Fortifying Family Wealth

Source: Vijay Times, Family Matters- 2.
Copyright © 2005 Puja Goyal.

Introduction: It takes foresight to protect family interest says Puja Goyal

"Birth, life, and death -- each took place on the hidden side of a leaf"
- Toni Morrison.

The point is that Death is scary… it is a subject we would rather philosophize about and consider non-existent until the actual happening of the event. Death is unpredictable, and we can never be completely prepared; what we can do though is minimize risk! Although the direct impact of the loss of life is on the dying person, it is the one's who are left behind that have to bear the consequences.

Loved ones can never be emotionally prepared and the loss might take a long time to heal. The process of living after death can be difficult; we have a baggage of memories, and moments of which life is made off. Sometimes the process of grieving can last for years… but life goes on. There can be confusion, disarray, or feelings of being lost and bewildered, mingled with a sense of shock, disappointment, or fear. Many who are emotionally and spiritually dependent on the deceased can feel abandoned by the death of a loved one.

Amongst all this, what is important is what needs to be followed after death to make grieving manageable. While there are rituals, rites, customs, traditions and ceremonies that need to be taken care off, someone out of the blue, asks… "Did he write a will?" or "How are we going to manage our finances?

Finally, reality kicks in. It is going to be tough to stay alive after death. Often in life, we do not want to talk about taking insurance, writing a will or letting our dependents know our investment status. "Why should I make a will? Are you suggesting I will die?" or "I'm okay… I do not have to discuss finances with my wife because it’s a man's job"

Though death is unavoidable we can always minimize risk. Life's emergency situations require advance preparation and planning. It is a slow and steady process. What would you do for someone you love so they can live on after you're gone… what are the things that you would want your loved one to know so they can take control of the situation instead of allowing the situation controlling them.

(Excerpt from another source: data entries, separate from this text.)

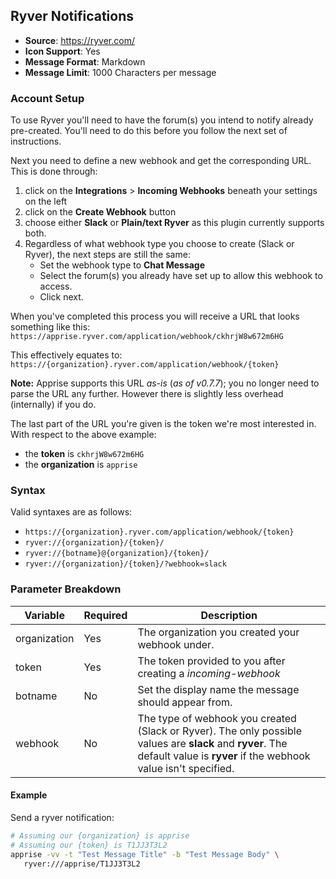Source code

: ## Ryver Notifications
* **Source**: https://ryver.com/
* **Icon Support**: Yes
* **Message Format**: Markdown
* **Message Limit**: 1000 Characters per message

### Account Setup
To use Ryver you'll need to have the forum(s) you intend to notify already pre-created.  You'll need to do this before you follow the next set of instructions.
 
Next you need to define a new webhook and get the corresponding URL.  This is done through:
1. click on the **Integrations** > **Incoming Webhooks** beneath your settings on the left
2. click on the **Create Webhook** button
3. choose either **Slack** or **Plain/text Ryver** as this plugin currently supports both.
4. Regardless of what webhook type you choose to create (Slack or Ryver), the next steps are still the same:
    - Set the webhook type to **Chat Message**
    - Select the forum(s) you already have set up to allow this webhook to access.
    - Click next.

 When you've completed this process you will receive a URL that looks something like this:
```https://apprise.ryver.com/application/webhook/ckhrjW8w672m6HG```

This effectively equates to:<br/>
```https://{organization}.ryver.com/application/webhook/{token}```

**Note:** Apprise supports this URL _as-is_ (_as of v0.7.7_); you no longer need to parse the URL any further.  However there is slightly less overhead (internally) if you do.

The last part of the URL you're given is the token we're most interested in. With respect to the above example:

- the **token** is ```ckhrjW8w672m6HG```
- the **organization** is ``apprise``

### Syntax
Valid syntaxes are as follows:
* `https://{organization}.ryver.com/application/webhook/{token}`
* `ryver://{organization}/{token}/`
* `ryver://{botname}@{organization}/{token}/`
* `ryver://{organization}/{token}/?webhook=slack`

### Parameter Breakdown
| Variable    | Required | Description
| ----------- | -------- | -----------
| organization| Yes      | The organization you created your webhook under.
| token       | Yes      | The token provided to you after creating a *incoming-webhook*
| botname     | No       | Set the display name the message should appear from.
| webhook     | No       | The type of webhook you created (Slack or Ryver). The only possible values are **slack** and **ryver**. The default value is **ryver** if the webhook value isn't specified.

#### Example
Send a ryver notification:
```bash
# Assuming our {organization} is apprise
# Assuming our {token} is T1JJ3T3L2
apprise -vv -t "Test Message Title" -b "Test Message Body" \
   ryver:///apprise/T1JJ3T3L2
```
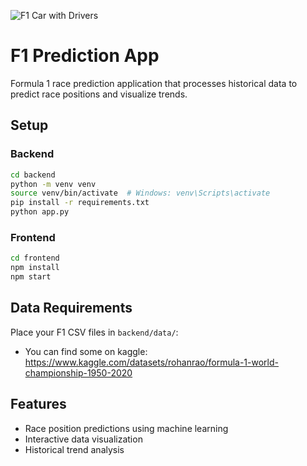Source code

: 
![F1 Car with Drivers](https://mclaren.bloomreach.io/delivery/resources/content/gallery/mclaren-racing/formula-1/2024/editorial/f1-2025-schedule-article-cover-wide.jpg)

# F1 Prediction App

Formula 1 race prediction application that processes historical data to predict race positions and visualize trends.

## Setup

### Backend
```bash
cd backend
python -m venv venv
source venv/bin/activate  # Windows: venv\Scripts\activate
pip install -r requirements.txt
python app.py
```

### Frontend
```bash
cd frontend
npm install
npm start
```

## Data Requirements

Place your F1 CSV files in `backend/data/`:
- You can find some on kaggle: https://www.kaggle.com/datasets/rohanrao/formula-1-world-championship-1950-2020

## Features
- Race position predictions using machine learning
- Interactive data visualization
- Historical trend analysis

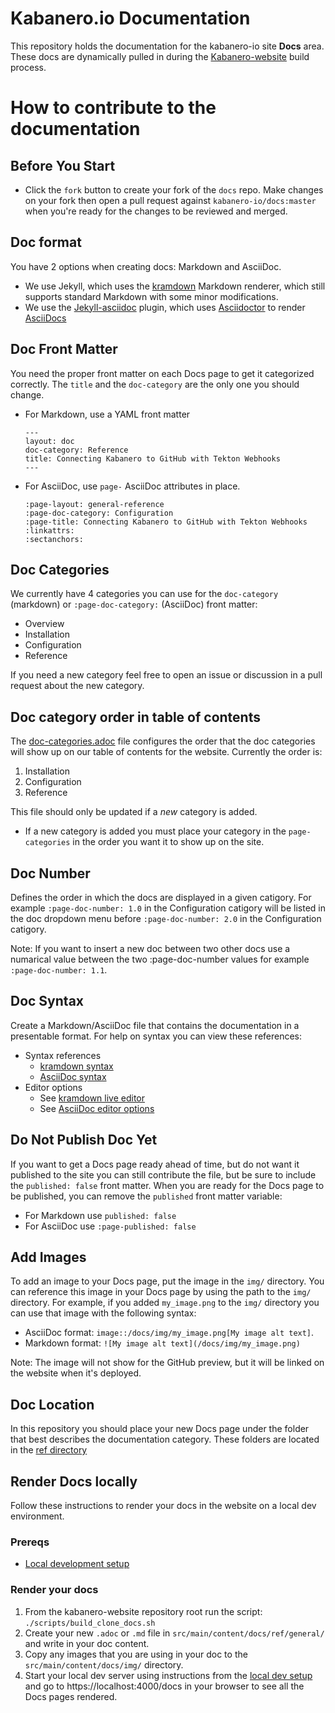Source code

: # Kabanero.io Documentation
This repository holds the documentation for the kabanero-io site **Docs** area. These docs are dynamically pulled in during the [Kabanero-website](https://github.com/kabanero-io/kabanero-website) build process.

# How to contribute to the documentation

## Before You Start
  * Click the `fork` button to create your fork of the `docs` repo. Make changes on your fork then open a pull request against `kabanero-io/docs:master` when you're ready for the changes to be reviewed and merged.

## Doc format

You have 2 options when creating docs: Markdown and AsciiDoc.
   * We use Jekyll, which uses the [kramdown](https://jekyllrb.com/docs/configuration/markdown/#kramdown) Markdown renderer, which still supports standard Markdown with some minor modifications.
   * We use the [Jekyll-asciidoc](https://github.com/asciidoctor/jekyll-asciidoc) plugin, which uses [Asciidoctor](https://asciidoctor.org/) to render [AsciiDocs](http://asciidoc.org/)

## Doc Front Matter
You need the proper front matter on each Docs page to get it categorized correctly. The `title` and the `doc-category` are the only one you should change.
  * For Markdown, use a YAML front matter
    ```
    ---
    layout: doc
    doc-category: Reference
    title: Connecting Kabanero to GitHub with Tekton Webhooks
    ---
    ```
  * For AsciiDoc, use `page-` AsciiDoc attributes in place.
    ```
    :page-layout: general-reference
    :page-doc-category: Configuration
    :page-title: Connecting Kabanero to GitHub with Tekton Webhooks
    :linkattrs:
    :sectanchors:
    ```

## Doc Categories

We currently have 4 categories you can use for the `doc-category` (markdown) or `:page-doc-category:` (AsciiDoc) front matter:

* Overview
* Installation
* Configuration
* Reference

If you need a new category feel free to open an issue or discussion in a pull request about the new category.

## Doc category order in table of contents

The [doc-categories.adoc](https://github.com/kabanero-io/docs/blob/master/doc-categories.adoc) file configures the order that the doc categories will show up on our table of contents for the website. Currently the order is:

   1. Installation
   1. Configuration
   1. Reference

This file should only be updated if a *new* category is added.
   * If a new category is added you must place your category in the `page-categories` in the order you want it to show up on the site.

## Doc Number

Defines the order in which the docs are displayed in a given catigory. 
For example `:page-doc-number: 1.0` in the Configuration catigory will be listed in the doc dropdown menu before `:page-doc-number: 2.0` in the Configuration catigory.

Note: If you want to insert a new doc between two other docs use a numarical value between the two :page-doc-number values for example `:page-doc-number: 1.1`.

## Doc Syntax

Create a Markdown/AsciiDoc file that contains the documentation in a presentable format. For help on syntax you can view these references:

  * Syntax references
    * [kramdown syntax](https://kramdown.gettalong.org/syntax.html)
    * [AsciiDoc syntax](https://asciidoctor.org/docs/asciidoc-syntax-quick-reference/)
  * Editor options
    * See [kramdown live editor](http://trykramdown.herokuapp.com/)
    * See [AsciiDoc editor options](https://asciidoctor.org/docs/editing-asciidoc-with-live-preview/#using-a-web-browser-preview-only)

## Do Not Publish Doc Yet

If you want to get a Docs page ready ahead of time, but do not want it published to the site you can still contribute the file, but be sure to include the `published: false` front matter. When you are ready for the Docs page to be published, you can remove the `published` front matter variable:

  * For Markdown use `published: false`
  * For AsciiDoc use `:page-published: false`

## Add Images

To add an image to your Docs page, put the image in the `img/` directory. You can reference this image in your Docs page by using the path to the `img/` directory. For example, if you added `my_image.png` to the `img/` directory you can use that image with the following syntax:

- AsciiDoc format: `image::/docs/img/my_image.png[My image alt text]`.
- Markdown format: `![My image alt text](/docs/img/my_image.png)`

Note: The image will not show for the GitHub preview, but it will be linked on the website when it's deployed.

## Doc Location

In this repository you should place your new Docs page under the folder that best describes the documentation category. These folders are located in the [ref directory](https://github.com/kabanero-io/docs/tree/master/ref)

## Render Docs locally

Follow these instructions to render your docs in the website on a local dev environment.

### Prereqs

- [Local development setup](https://github.com/kabanero-io/kabanero-website/blob/master/CONTRIBUTING.md#local-development-setup)

### Render your docs

1. From the kabanero-website repository root run the script: `./scripts/build_clone_docs.sh`
1. Create your new `.adoc` or `.md` file in `src/main/content/docs/ref/general/` and write in your doc content.
1. Copy any images that you are using in your doc to the `src/main/content/docs/img/` directory.
1. Start your local dev server using instructions from the [local dev setup](https://github.com/kabanero-io/kabanero-website/blob/master/CONTRIBUTING.md#local-development-setup) and go to https://localhost:4000/docs in your browser to see all the Docs pages rendered.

The first steps is organizing your papers and keep communications with appropriate individuals; keeping your taxes updated, insurance premiums paid, and other monthly activities in tune. Many situations require you to take actions now to avoid financial problems later. The idea is to keep survivors from being hassled by interested parties. Though the list is unending, here are some things you could keep track of and keep at an appropriate place:

1. Will, trust, and other estate planning documents
2. Powers of attorney
3. Bank and brokerage account statements
4. Retirement plan statements
5. Government benefit paperwork
6. Insurance policies
7. Business records and Tax returns
8. Credit card and debt information
9. Secured places, such as a safe or safe deposit box
10. Email accounts and passwords
11. Property records for real estate, cars, and other major assets.

After death:
Check on the documents and will that were prepared by the deceased, and communicate with respective authorities. Find out if the deceased had taken any life insurance policy and if you are its beneficiary, if so, contact the insurance company and file a claim for benefits. This is one of the first things you can do to ensure there’s enough cash on hand. Along with this apply for all the benefits that the deceased had paid for the happening of this very event, including pension, and other employment-related payouts.

If you owned property together -- as joint tenants or in another form of joint ownership -- the survivor should change the title document to show that he or she now owns the property alone. This will make it easier for the survivor to manage the property. Check title documents for real estate, vehicles, bank or brokerage accounts, and other significant assets to see whether you need to update ownership records.

Losing someone will more than likely cause you to reevaluate your own plans for leaving property at death. If you have a will or living trust, you should review it and change it, if necessary, to reflect your current life circumstances and wishes. Also take a look at who is named as beneficiary of retirement plans and any other major assets that will pass outside the will or trust.

Although creating a living will can sound harsh, yet it makes work manageable. It is always nice to prepare a living will and a durable power of attorney. These important documents will allow you set out wishes and name a trusted person -- beneficiary -- to oversee and make medical decisions if that ever becomes necessary. Making health care documents can also open the door to discussing your feelings about organ donation, burial or cremation, and other final arrangements.

Make a financial power of attorney lets you name someone to handle financial matters -- from writing monthly checks to managing investments. Without this document in hand, you or other loved ones would most likely have to go to court to get the necessary authority.